Maryland Partnership Launches Nesting Platform Initiative For Endangered Waterbirds
OCEAN CITY, Md. (WJZ) -- The Maryland Department of Natural Resources, Audubon Mid-Atlantic, and Maryland Coastal Bays Program partnered to create a nesting platform for Maryland's endangered waterbirds.
The partners will research and monitor the nesting platform, an artificial island that is an effort to preserve the birds.
The populations of the Common Tern, Royal Tern, and Black Skimmer have declined by 90-95% since the 1980s because of shoreline erosion and sea level rising in the coastal bays.
The Audubon said the species is losing its natural nesting habitats: barren beaches and small islands. The partnership undertook a pilot project this year to establish an artificial island that imitates a nesting beach. Officials said the approach has worked elsewhere to help restore populations.
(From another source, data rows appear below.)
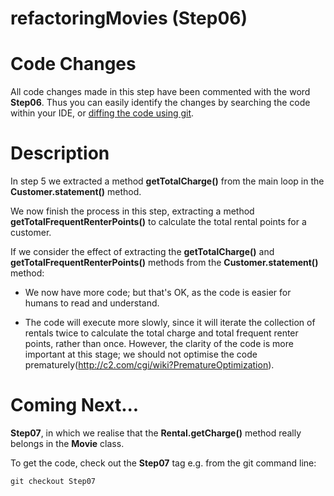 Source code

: refactoringMovies (Step06)
==========================

# Code Changes

All code changes made in this step have been commented with the
word **Step06**. Thus you can easily identify the changes by searching the code within your IDE, or [diffing the code using git](http://stackoverflow.com/questions/1552340/show-all-changed-files-between-two-git-commits).

# Description

In step 5 we extracted a method **getTotalCharge()** from the main loop in the **Customer.statement()** method.

We now finish the process in this step, extracting a method **getTotalFrequentRenterPoints()** to calculate the total rental points for a customer.

If we consider the effect of extracting the **getTotalCharge()** and **getTotalFrequentRenterPoints()** methods from the **Customer.statement()** method:

* We now have more code; but that's OK, as the code is easier for humans to read and understand.

* The code will execute more slowly, since it will iterate the collection of rentals twice to calculate the total charge and total frequent renter points, rather than once. However, the clarity of the code is more important at this stage; we should not optimise the code prematurely(http://c2.com/cgi/wiki?PrematureOptimization).

Coming Next...
==============

**Step07**, in which we realise that the **Rental.getCharge()** method really belongs in the **Movie** class.

To get the code, check out the **Step07** tag e.g. from the git command line:

    git checkout Step07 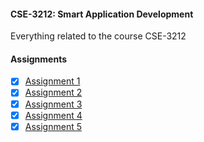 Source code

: #### CSE-3212: Smart Application Development

Everything related to the course CSE-3212

#### Assignments

- [x] [Assignment 1](https://github.com/irfanshadikrishad/CSE-3212/tree/assignment_1)
- [x] [Assignment 2](https://github.com/irfanshadikrishad/CSE-3212/tree/assignment_2)
- [x] [Assignment 3](https://github.com/irfanshadikrishad/CSE-3212/tree/assignment_3)
- [x] [Assignment 4](https://github.com/irfanshadikrishad/CSE-3212/tree/assignment_4)
- [x] [Assignment 5](https://github.com/irfanshadikrishad/CSE-3212/tree/assignment_5)
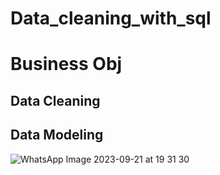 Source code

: # Data_cleaning_with_sql

# Business Obj

## Data Cleaning

## Data Modeling 

![WhatsApp Image 2023-09-21 at 19 31 30](https://github.com/Bolanlebrownie/Data_cleaning_with_sql/assets/104725328/f1fb6acb-8342-4a6f-85e3-0f1e40af3411)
"Island-nesting terns and skimmers in the Coastal Bays are in trouble and are on the cusp of being extirpated – or wiped out – from Maryland as breeding species," explains Director of Bird Conservation Dr. David Curson of Audobon Mid-Atlantic."As suitable habitat for these birds dwindles from effects of a changing climate like shoreline erosion and sea-level rise, it's more important than ever to do what we can to keep them as part of the coastal ecosystem.
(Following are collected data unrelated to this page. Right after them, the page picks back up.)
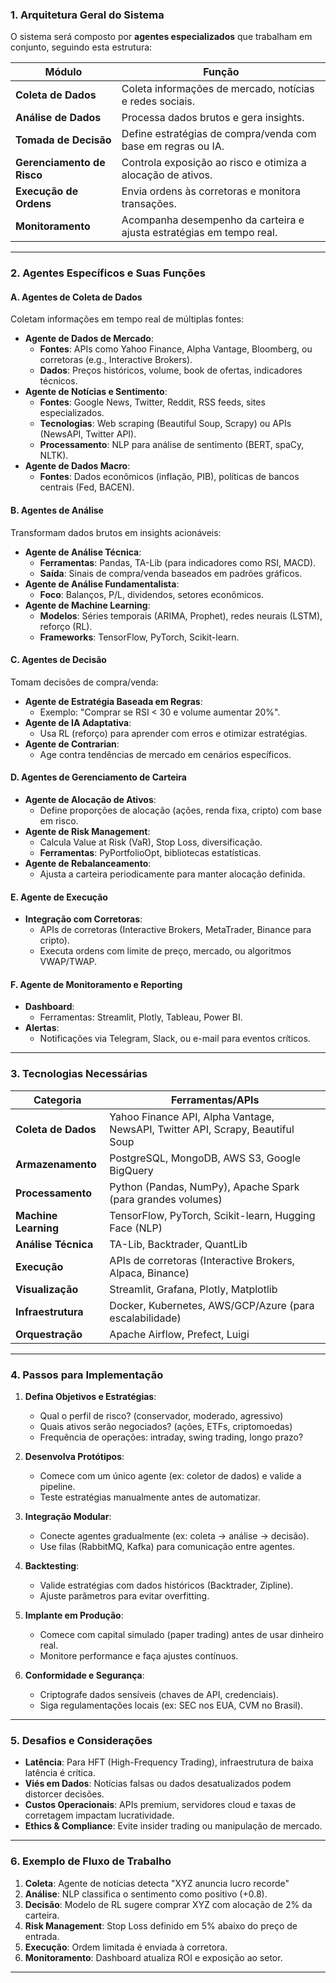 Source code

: ### **1. Arquitetura Geral do Sistema**
O sistema será composto por **agentes especializados** que trabalham em conjunto, seguindo esta estrutura:

| **Módulo**               | **Função**                                                                 |
|--------------------------|----------------------------------------------------------------------------|
| **Coleta de Dados**       | Coleta informações de mercado, notícias e redes sociais.                   |
| **Análise de Dados**      | Processa dados brutos e gera insights.                                     |
| **Tomada de Decisão**     | Define estratégias de compra/venda com base em regras ou IA.               |
| **Gerenciamento de Risco**| Controla exposição ao risco e otimiza a alocação de ativos.                |
| **Execução de Ordens**    | Envia ordens às corretoras e monitora transações.                          |
| **Monitoramento**         | Acompanha desempenho da carteira e ajusta estratégias em tempo real.       |

---

### **2. Agentes Específicos e Suas Funções**

#### **A. Agentes de Coleta de Dados**
Coletam informações em tempo real de múltiplas fontes:
- **Agente de Dados de Mercado**: 
  - **Fontes**: APIs como Yahoo Finance, Alpha Vantage, Bloomberg, ou corretoras (e.g., Interactive Brokers).
  - **Dados**: Preços históricos, volume, book de ofertas, indicadores técnicos.
- **Agente de Notícias e Sentimento**:
  - **Fontes**: Google News, Twitter, Reddit, RSS feeds, sites especializados.
  - **Tecnologias**: Web scraping (Beautiful Soup, Scrapy) ou APIs (NewsAPI, Twitter API).
  - **Processamento**: NLP para análise de sentimento (BERT, spaCy, NLTK).
- **Agente de Dados Macro**: 
  - **Fontes**: Dados econômicos (inflação, PIB), políticas de bancos centrais (Fed, BACEN).

#### **B. Agentes de Análise**
Transformam dados brutos em insights acionáveis:
- **Agente de Análise Técnica**:
  - **Ferramentas**: Pandas, TA-Lib (para indicadores como RSI, MACD).
  - **Saída**: Sinais de compra/venda baseados em padrões gráficos.
- **Agente de Análise Fundamentalista**:
  - **Foco**: Balanços, P/L, dividendos, setores econômicos.
- **Agente de Machine Learning**:
  - **Modelos**: Séries temporais (ARIMA, Prophet), redes neurais (LSTM), reforço (RL).
  - **Frameworks**: TensorFlow, PyTorch, Scikit-learn.

#### **C. Agentes de Decisão**
Tomam decisões de compra/venda:
- **Agente de Estratégia Baseada em Regras**:
  - Exemplo: "Comprar se RSI < 30 e volume aumentar 20%".
- **Agente de IA Adaptativa**:
  - Usa RL (reforço) para aprender com erros e otimizar estratégias.
- **Agente de Contrarian**:
  - Age contra tendências de mercado em cenários específicos.

#### **D. Agentes de Gerenciamento de Carteira**
- **Agente de Alocação de Ativos**:
  - Define proporções de alocação (ações, renda fixa, cripto) com base em risco.
- **Agente de Risk Management**:
  - Calcula Value at Risk (VaR), Stop Loss, diversificação.
  - **Ferramentas**: PyPortfolioOpt, bibliotecas estatísticas.
- **Agente de Rebalanceamento**:
  - Ajusta a carteira periodicamente para manter alocação definida.

#### **E. Agente de Execução**
- **Integração com Corretoras**:
  - APIs de corretoras (Interactive Brokers, MetaTrader, Binance para cripto).
  - Executa ordens com limite de preço, mercado, ou algoritmos VWAP/TWAP.

#### **F. Agente de Monitoramento e Reporting**
- **Dashboard**:
  - Ferramentas: Streamlit, Plotly, Tableau, Power BI.
- **Alertas**:
  - Notificações via Telegram, Slack, ou e-mail para eventos críticos.

---

### **3. Tecnologias Necessárias**
| **Categoria**           | **Ferramentas/APIs**                                                                 |
|-------------------------|--------------------------------------------------------------------------------------|
| **Coleta de Dados**     | Yahoo Finance API, Alpha Vantage, NewsAPI, Twitter API, Scrapy, Beautiful Soup       |
| **Armazenamento**       | PostgreSQL, MongoDB, AWS S3, Google BigQuery                                         |
| **Processamento**       | Python (Pandas, NumPy), Apache Spark (para grandes volumes)                          |
| **Machine Learning**    | TensorFlow, PyTorch, Scikit-learn, Hugging Face (NLP)                                |
| **Análise Técnica**     | TA-Lib, Backtrader, QuantLib                                                         |
| **Execução**            | APIs de corretoras (Interactive Brokers, Alpaca, Binance)                            |
| **Visualização**        | Streamlit, Grafana, Plotly, Matplotlib                                               |
| **Infraestrutura**      | Docker, Kubernetes, AWS/GCP/Azure (para escalabilidade)                              |
| **Orquestração**        | Apache Airflow, Prefect, Luigi                                                       |

---

### **4. Passos para Implementação**
1. **Defina Objetivos e Estratégias**:
   - Qual o perfil de risco? (conservador, moderado, agressivo)
   - Quais ativos serão negociados? (ações, ETFs, criptomoedas)
   - Frequência de operações: intraday, swing trading, longo prazo?

2. **Desenvolva Protótipos**:
   - Comece com um único agente (ex: coletor de dados) e valide a pipeline.
   - Teste estratégias manualmente antes de automatizar.

3. **Integração Modular**:
   - Conecte agentes gradualmente (ex: coleta → análise → decisão).
   - Use filas (RabbitMQ, Kafka) para comunicação entre agentes.

4. **Backtesting**:
   - Valide estratégias com dados históricos (Backtrader, Zipline).
   - Ajuste parâmetros para evitar overfitting.

5. **Implante em Produção**:
   - Comece com capital simulado (paper trading) antes de usar dinheiro real.
   - Monitore performance e faça ajustes contínuos.

6. **Conformidade e Segurança**:
   - Criptografe dados sensíveis (chaves de API, credenciais).
   - Siga regulamentações locais (ex: SEC nos EUA, CVM no Brasil).

---

### **5. Desafios e Considerações**
- **Latência**: Para HFT (High-Frequency Trading), infraestrutura de baixa latência é crítica.
- **Viés em Dados**: Notícias falsas ou dados desatualizados podem distorcer decisões.
- **Custos Operacionais**: APIs premium, servidores cloud e taxas de corretagem impactam lucratividade.
- **Ethics & Compliance**: Evite insider trading ou manipulação de mercado.

---

### **6. Exemplo de Fluxo de Trabalho**
1. **Coleta**: Agente de notícias detecta "XYZ anuncia lucro recorde"
2. **Análise**: NLP classifica o sentimento como positivo (+0.8).
3. **Decisão**: Modelo de RL sugere comprar XYZ com alocação de 2% da carteira.
4. **Risk Management**: Stop Loss definido em 5% abaixo do preço de entrada.
5. **Execução**: Ordem limitada é enviada à corretora.
6. **Monitoramento**: Dashboard atualiza ROI e exposição ao setor.
---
The islands are wood platforms loaded with crushed clamshell, anchored in the coastal bays. The nesting platforms will have audio recordings of birdcalls and other social cues to attract the birds.
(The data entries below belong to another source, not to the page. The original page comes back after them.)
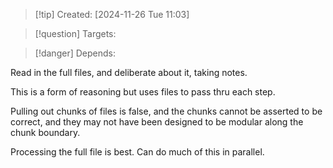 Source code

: 
>[!tip] Created: [2024-11-26 Tue 11:03]

>[!question] Targets: 

>[!danger] Depends: 

Read in the full files, and deliberate about it, taking notes.

This is a form of reasoning but uses files to pass thru each step.

Pulling out chunks of files is false, and the chunks cannot be asserted to be correct, and they may not have been designed to be modular along the chunk boundary.

Processing the full file is best.  Can do much of this in parallel. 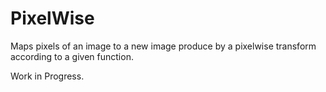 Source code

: # PixelWise

Maps pixels of an image to a new image produce by a pixelwise transform according to a given function.

Work in Progress. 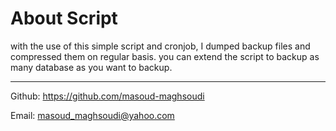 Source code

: # About Script

with the use of this simple script and cronjob, I dumped backup files and compressed them on regular basis. you can extend the script to backup as many database as you want to backup.

---
Github: https://github.com/masoud-maghsoudi

Email: masoud_maghsoudi@yahoo.com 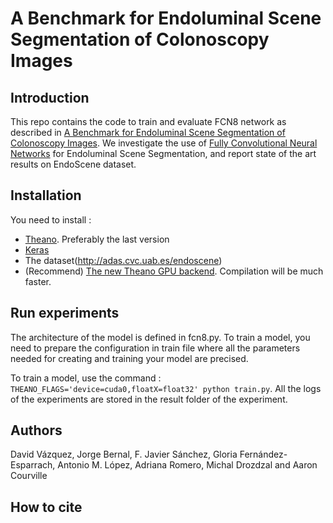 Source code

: # A Benchmark for Endoluminal Scene Segmentation of Colonoscopy Images

## Introduction

This repo contains the code to train and evaluate FCN8 network as described in [A Benchmark for Endoluminal Scene Segmentation of Colonoscopy Images](https://arxiv.org/submit/1741331). We investigate the use of [Fully Convolutional Neural Networks](https://arxiv.org/abs/1608.06993) for Endoluminal Scene Segmentation, and report state of the art results on EndoScene dataset.

## Installation

You need to install :
- [Theano](https://github.com/Theano/Theano). Preferably the last version
- [Keras](https://github.com/fchollet/keras)
- The dataset(http://adas.cvc.uab.es/endoscene)
- (Recommend) [The new Theano GPU backend](https://github.com/Theano/libgpuarray). Compilation will be much faster.

## Run experiments

The architecture of the model is defined in fcn8.py. To train a model, you need to prepare the configuration in train file  where all the parameters needed for creating and training your model are precised.

To train a model, use the command : `THEANO_FLAGS='device=cuda0,floatX=float32' python train.py`. All the logs of the experiments are stored in the result folder of the experiment.

## Authors
David Vázquez, Jorge Bernal, F. Javier Sánchez, Gloria Fernández-Esparrach, Antonio M. López, Adriana Romero, Michal Drozdzal and Aaron Courville

## How to cite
"In the late 1980s, there were approximately 3000 pairs of Common Tern and 300 pairs of Black Skimmer nesting in Maryland. Now there are fewer than five pairs of Black Skimmer and only 500 pairs of Common Tern that nest in Maryland each summer," said Dave Brinker, Maryland DNR Wildlife and Heritage Service. "The nesting platform project is an attempt to stop this decline and retain nesting terns and skimmers in the Maryland coastal bays."